═════ Task input

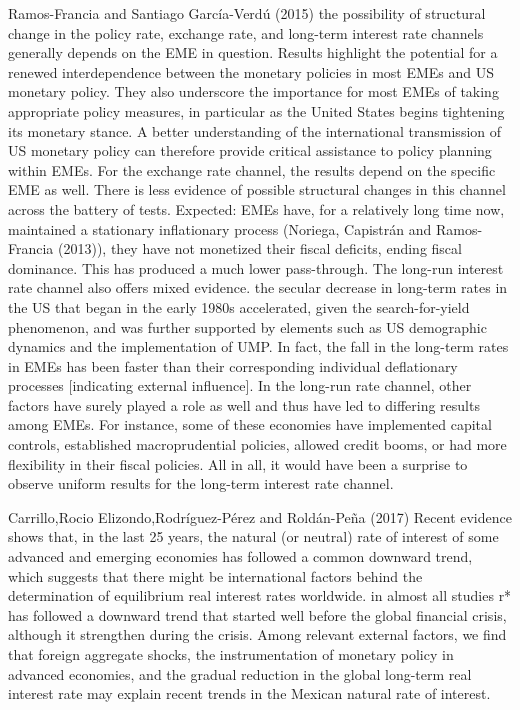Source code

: Ramos-Francia and Santiago García-Verdú (2015)
the possibility of structural change in the policy rate, exchange rate, and long-term interest rate channels generally depends on the EME in question.
Results highlight the potential for a renewed interdependence between the monetary policies in most EMEs and US monetary policy. They also underscore the importance for most EMEs of taking appropriate policy measures, in particular as the United States begins tightening its monetary stance.
A better understanding of the international transmission of US monetary policy can therefore provide critical assistance to policy planning within EMEs.
For the exchange rate channel, the results depend on the specific EME as well. There is less evidence of possible structural changes in this channel across the battery of tests. Expected: EMEs have, for a relatively long time now, maintained a stationary inflationary
process (Noriega, Capistrán and Ramos-Francia (2013)), they have not monetized their fiscal deficits, ending fiscal dominance. This has produced a much lower pass-through.
The long-run interest rate channel also offers mixed evidence. the secular decrease in
long-term rates in the US that began in the early 1980s accelerated, given
the search-for-yield phenomenon, and was further supported by elements such as
US demographic dynamics and the implementation of UMP. In fact, the fall in the long-term rates in EMEs has been faster than their corresponding individual deflationary processes [indicating external influence].
In the long-run rate channel, other factors have surely played a role as well and thus have led to differing results among EMEs. For instance, some of these economies have implemented capital controls, established macroprudential policies, allowed credit booms, or had more flexibility in their fiscal policies. All in all, it would have been a surprise to observe uniform results for the long-term interest rate channel.

Carrillo,Rocio Elizondo,Rodríguez-Pérez and Roldán-Peña (2017)
Recent evidence shows that, in the last 25 years, the natural (or neutral) rate of interest of some advanced and emerging economies has followed a common downward trend, which suggests that there might be international factors behind the determination of equilibrium real interest rates worldwide. 
in almost all studies r* has followed a downward trend that started well before the global financial crisis, although it strengthen during the crisis.
Among relevant external factors, we find that foreign aggregate shocks, the instrumentation of monetary policy in advanced economies, and the gradual reduction in the global long-term real interest rate may explain recent trends in the Mexican natural rate of interest. 

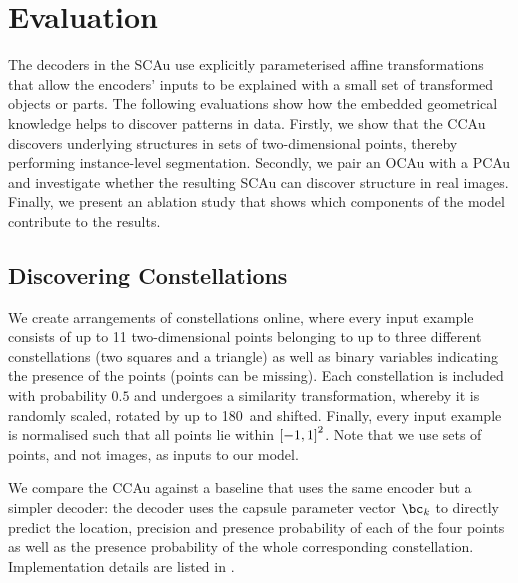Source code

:\section{Evaluation}
\label{sec:sca_experiments}

The decoders in the \gls{SCAu} use explicitly parameterised affine transformations
that allow the encoders’ inputs to be explained with a small set of transformed objects or parts. 
The following evaluations show how the embedded geometrical knowledge helps to discover patterns in data.
Firstly, we show that the \gls{CCAu} discovers underlying structures in sets of two-dimensional points, thereby performing instance-level segmentation.
Secondly, we pair an \gls{OCAu} with a \gls{PCAu} and investigate whether the resulting \gls{SCAu} can discover structure in real images.
Finally, we present an ablation study that shows which components of the model contribute to the results.

\subsection{Discovering Constellations}
\label{sec:constellation_expr}

We create arrangements of constellations online, where every input example consists of up to 11 two-dimensional points belonging to up to three different constellations (two squares and a triangle) as well as binary variables indicating the presence of the points (points can be missing).
Each constellation is included with probability $0.5$ and undergoes a similarity transformation, whereby it is randomly scaled, rotated by up to 180\textdegree\ and shifted.
Finally, every input example is normalised such that all points lie within ${\left[-1, 1\right]}^2$.
Note that we use sets of points, and not images, as inputs to our model.

We compare the \gls{CCAu} against a baseline that uses the same encoder but a simpler decoder: the decoder uses the capsule parameter vector $\bc_k$ to directly predict the location, precision and presence probability of each of the four points as well as the presence probability of the whole corresponding constellation. 
Implementation details are listed in 
.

══════════

▶ **What you have to do**:
The lines above that include "real" should each be listed.

▶ **Answer**:
Recent evidence shows that, in the last 25 years, the natural (or neutral) rate of interest of some advanced and emerging economies has followed a common downward trend, which suggests that there might be international factors behind the determination of equilibrium real interest rates worldwide. 
Among relevant external factors, we find that foreign aggregate shocks, the instrumentation of monetary policy in advanced economies, and the gradual reduction in the global long-term real interest rate may explain recent trends in the Mexican natural rate of interest. 
Secondly, we pair an \gls{OCAu} with a \gls{PCAu} and investigate whether the resulting \gls{SCAu} can discover structure in real images.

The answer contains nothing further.